Every line below from the one with "lemma therefore refutes" through the one with "cases, the Jacobian" is to be repeated exactly, with no picture among them.
··· Dataset excerpts ···
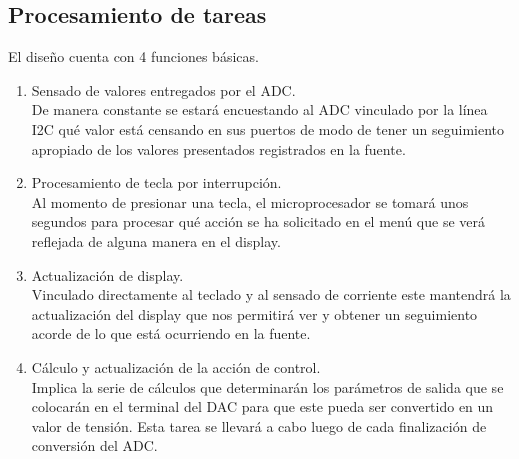\subsection{Procesamiento de tareas}
El diseño cuenta con 4 funciones básicas.
\begin{enumerate}
    \item Sensado de valores entregados por el ADC.\\
    De manera constante se estará encuestando al ADC vinculado por la línea I2C qué valor está censando en sus puertos de modo de tener un seguimiento apropiado de los valores presentados registrados en la fuente.    
    \item Procesamiento de tecla por interrupción.\\
    Al momento de presionar una tecla, el microprocesador se tomará unos segundos para procesar qué acción se ha solicitado en el menú que se verá reflejada de alguna manera en el display.
    \item Actualización de display.\\
    Vinculado directamente al teclado y al sensado de corriente este mantendrá la actualización del display que nos permitirá ver y obtener un seguimiento acorde de lo que está ocurriendo en la fuente.
    \item Cálculo y actualización de la acción de control.\\
    Implica la serie de cálculos que determinarán los parámetros de salida que se colocarán en el terminal del DAC para que este pueda ser convertido en un valor de tensión. Esta tarea se llevará a cabo luego de cada finalización de conversión del ADC.
\end{enumerate}

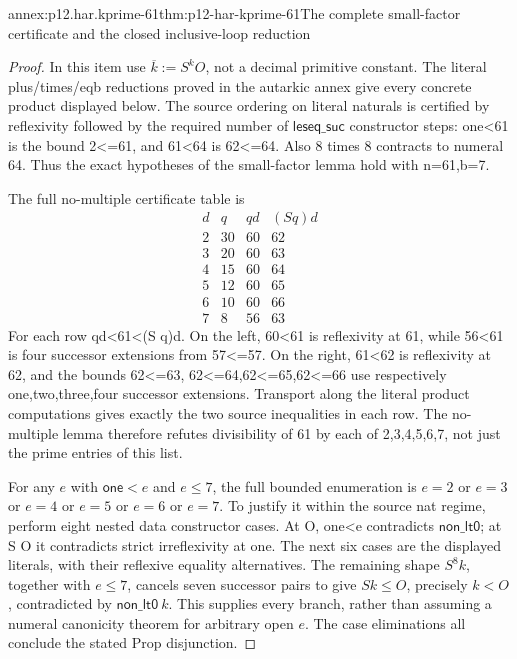 \begin{annexitem}{annex:p12.har.kprime-61}{thm:p12-har-kprime-61}{The complete small-factor certificate and the closed inclusive-loop reduction}
\begin{proof}
In this item use \(\overline{k}:=S^kO\), not a decimal primitive
constant. The literal plus/times/eqb reductions proved in the autarkic
annex give every concrete product displayed below. The source ordering
on literal naturals is certified by reflexivity followed by the required
number of \(\mathsf{leseq\_suc}\) constructor steps: one<61 is the bound 2<=61,
and 61<64 is 62<=64. Also 8 times 8 contracts to numeral 64.
Thus the exact hypotheses of the small-factor lemma hold with n=61,b=7.

The full no-multiple certificate table is
\[
\begin{array}{c|c|c|c}
 d&q&qd& (S q)d\\\hline
 2&30&60&62\\
 3&20&60&63\\
 4&15&60&64\\
 5&12&60&65\\
 6&10&60&66\\
 7&8&56&63
\end{array}
\]
For each row qd<61<(S q)d. On the left, 60<61 is reflexivity
at 61, while 56<61 is four successor extensions from 57<=57.
On the right, 61<62 is reflexivity at 62, and the bounds 62<=63,
62<=64,62<=65,62<=66 use respectively one,two,three,four successor
extensions. Transport along the literal product computations gives
exactly the two source inequalities in each row. The no-multiple
lemma therefore refutes divisibility of 61 by each of 2,3,4,5,6,7,
not just the prime entries of this list.

For any \(e\) with \(\mathsf{one}<e\) and \(e\leq7\), the full bounded enumeration is
\(e=2\) or \(e=3\) or \(e=4\) or \(e=5\) or \(e=6\) or \(e=7\). To justify it within
the source nat regime, perform eight nested data constructor cases.
At O, one<e contradicts \(\mathsf{non\_lt0}\); at S O it contradicts strict
irreflexivity at one. The next six cases are the displayed literals,
with their reflexive equality alternatives. The remaining shape
\(S^8 k\), together with \(e\leq7\), cancels seven successor pairs to give
\(S k\leq O\), precisely \(k<O\), contradicted by \(\mathsf{non\_lt0}\ k\). This supplies
every branch, rather than assuming a numeral canonicity theorem for
arbitrary open \(e\). The case eliminations all conclude the stated Prop
disjunction.


\end{proof}
\end{annexitem}
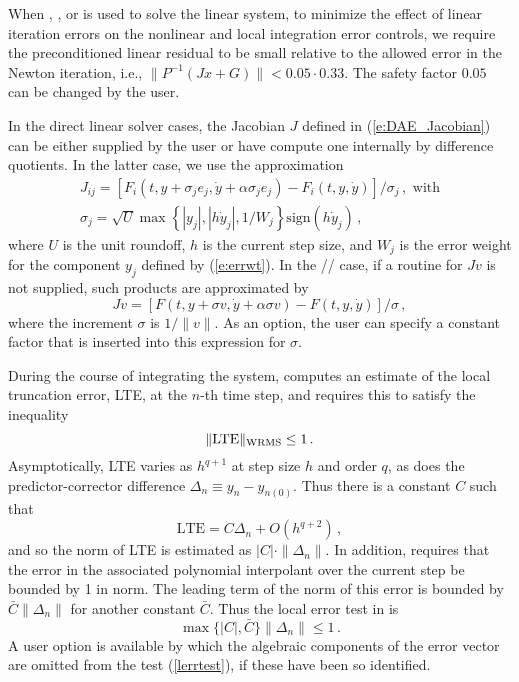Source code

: When {\spgmr}, {\spbcg}, or {\sptfqmr} is used to solve the linear system, to
minimize the effect of linear iteration errors on the nonlinear and local integration
error controls, we require the preconditioned linear residual to be small relative to
the allowed error in the Newton iteration, i.e., 
$\| P^{-1}(Jx+G) \| < 0.05 \cdot 0.33$.
The safety factor $0.05$ can be changed by the user.

In the direct linear solver 
cases, the Jacobian $J$ defined in (\ref{e:DAE_Jacobian}) 
can be either supplied by the user or have {\idas} compute one internally 
by difference quotients. In the latter case, we use the approximation
\begin{gather*}
  J_{ij} = [F_i(t,y+\sigma_j e_j, \dot y + \alpha\sigma_j e_j) - 
            F_i(t,y, \dot y)]/\sigma_j \, , \text{ with}\\
  \sigma_j = \sqrt{U} \max \left\{ |y_j|, |h \dot y_j|,1/W_j \right\}
             \mbox{sign}(h \dot y_j) \, ,
\end{gather*}
where $U$ is the unit roundoff, $h$ is the current step size, and $W_j$ is 
the error weight for the component $y_j$ defined by (\ref{e:errwt}).
In the {\spgmr}/{\spbcg}/{\sptfqmr} case, if a routine for $Jv$ is not
supplied, such products are approximated by
\begin{equation*}
Jv = [F(t,y+\sigma v, \dot y +\alpha\sigma v) - F(t,y, \dot y)]/\sigma \, ,
\end{equation*}
where the increment $\sigma$ is $1/\|v\|$.  As an option, the user can
specify a constant factor that is inserted into this expression for $\sigma$.

During the course of integrating the system, {\idas} computes an estimate
of the local truncation error, LTE, at the $n$-th time step, and
requires this to satisfy the inequality
\begin{equation*}
  \| \mbox{LTE} \|_{\mbox{\scriptsize WRMS}} \leq 1 \, .               
\end{equation*}
Asymptotically, LTE varies as $h^{q+1}$ at step size $h$ and order $q$, as
does the predictor-corrector difference $\Delta_n \equiv y_n-y_{n(0)}$.  
Thus there is a constant $C$ such that
\[ \mbox{LTE} = C \Delta_n + O(h^{q+2}) \, , \]
and so the norm of LTE is estimated as $|C| \cdot \|\Delta_n\|$.
In addition, {\idas} requires that the error in the associated polynomial
interpolant over the current step be bounded by 1 in norm.  The
leading term of the norm of this error is bounded by
$\bar{C} \|\Delta_n\|$ for another constant $\bar{C}$.  Thus the local
error test in {\idas} is
\begin{equation}\label{lerrtest}
   \max\{ |C|, \bar{C} \} \|\Delta_n\| \leq 1 \, .
\end{equation}
A user option is available by which the algebraic components of the
error vector are omitted from the test (\ref{lerrtest}), if these have
been so identified.

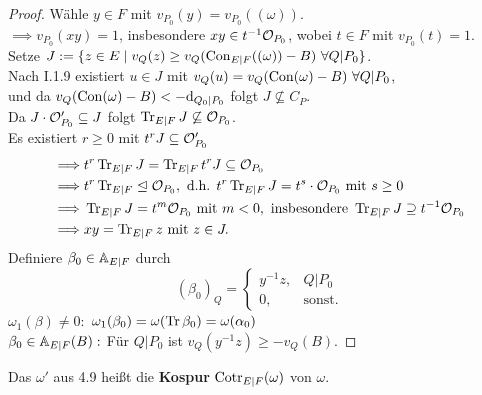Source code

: \begin{proof}
    Wähle $y \in F$ mit $v_{P_0}(y) = v_{P_0}((\omega))$.\\
    $\implies v_{P_0}(xy) = 1$, insbesondere $xy \in t^{-1}\mathcal{O}_{P_0}$, wobei $t \in F$ mit $v_{P_0}(t) = 1$.\\
    Setze $J := \{z \in E \mid v_Q(z) \geq v_Q(\operatorname{Con}_{E|F}((\omega)) - B)~\forall Q|P_0\}$.\\
    Nach I.1.9 existiert $u \in J$ mit $v_Q(u) = v_Q(\operatorname{Con}(\omega)-B)~\forall Q|P_0$, \\
    und da $v_Q(\operatorname{Con}(\omega)-B) < -\mathrm{d}_{Q_0|P_0}$ folgt $J \not \subseteq C_P$.\\
    Da $J\cdot\mathcal{O}'_{P_0} \subseteq J$ folgt $\operatorname{Tr}_{E|F} J \not \subseteq \mathcal{O}_{P_0}$.\\
    Es existiert $r \geq 0$ mit $t^r J \subseteq \mathcal{O}'_{P_0}$
    \begin{align*}
        \implies & t^r\operatorname{Tr}_{E|F}J = \operatorname{Tr}_{E|F} t^r J \subseteq \mathcal{O}_{P_0}\\
        \implies & t^r \operatorname{Tr}_{E|F} \trianglelefteq \mathcal{O}_{P_0}, \text{ d.h. } t^r \operatorname{Tr}_{E|F}J = t^s \cdot \mathcal{O}_{P_0} \text{ mit } s \geq 0\\
        \implies & \operatorname{Tr}_{E|F}J = t^m \mathcal{O}_{P_0} \text{ mit } m < 0, \text{ insbesondere } \operatorname{Tr}_{E|F}J \supseteq t^{-1}\mathcal{O}_{P_0}\\
        \implies & xy = \operatorname{Tr}_{E|F} z \text{ mit } z \in J.
    \end{align*}
    Definiere $\beta_0 \in \mathbb{A}_{E|F}$ durch
    $$ (\beta_0)_Q = \begin{cases}
        y^{-1}z, & Q|P_0\\
        0, & \text{sonst}.
    \end{cases}$$
    $\omega_1(\beta) \ne 0:$ $\omega_1(\beta_0) = \omega(\operatorname{Tr} \beta_0) = \omega(\alpha_0)$\\
    $\beta_0 \in \mathbb{A}_{E|F}(B):$ Für $Q|P_0$ ist $v_Q(y^{-1}z) \geq -v_Q(B)$.
\end{proof}

\begin{definition}
    Das $\omega'$ aus 4.9 heißt die \textbf{Kospur} $\operatorname{Cotr}_{E|F}(\omega)$ von $\omega$.
\end{definition}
···
◆ **Solution for this problem**:
lemma therefore refutes divisibility of 61 by each of 2,3,4,5,6,7,
not just the prime entries of this list.

For any \(e\) with \(\mathsf{one}<e\) and \(e\leq7\), the full bounded enumeration is
\(e=2\) or \(e=3\) or \(e=4\) or \(e=5\) or \(e=6\) or \(e=7\). To justify it within
the source nat regime, perform eight nested data constructor cases.
At O, one<e contradicts \(\mathsf{non\_lt0}\); at S O it contradicts strict
irreflexivity at one. The next six cases are the displayed literals,
with their reflexive equality alternatives. The remaining shape
\(S^8 k\), together with \(e\leq7\), cancels seven successor pairs to give
\(S k\leq O\), precisely \(k<O\), contradicted by \(\mathsf{non\_lt0}\ k\). This supplies
every branch, rather than assuming a numeral canonicity theorem for
arbitrary open \(e\). The case eliminations all conclude the stated Prop
disjunction.


\end{proof}
\end{annexitem}
Source code

: When {\spgmr}, {\spbcg}, or {\sptfqmr} is used to solve the linear system, to
minimize the effect of linear iteration errors on the nonlinear and local integration
error controls, we require the preconditioned linear residual to be small relative to
the allowed error in the Newton iteration, i.e., 
$\| P^{-1}(Jx+G) \| < 0.05 \cdot 0.33$.
The safety factor $0.05$ can be changed by the user.

In the direct linear solver 
cases, the Jacobian $J$ defined in (\ref{e:DAE_Jacobian}) 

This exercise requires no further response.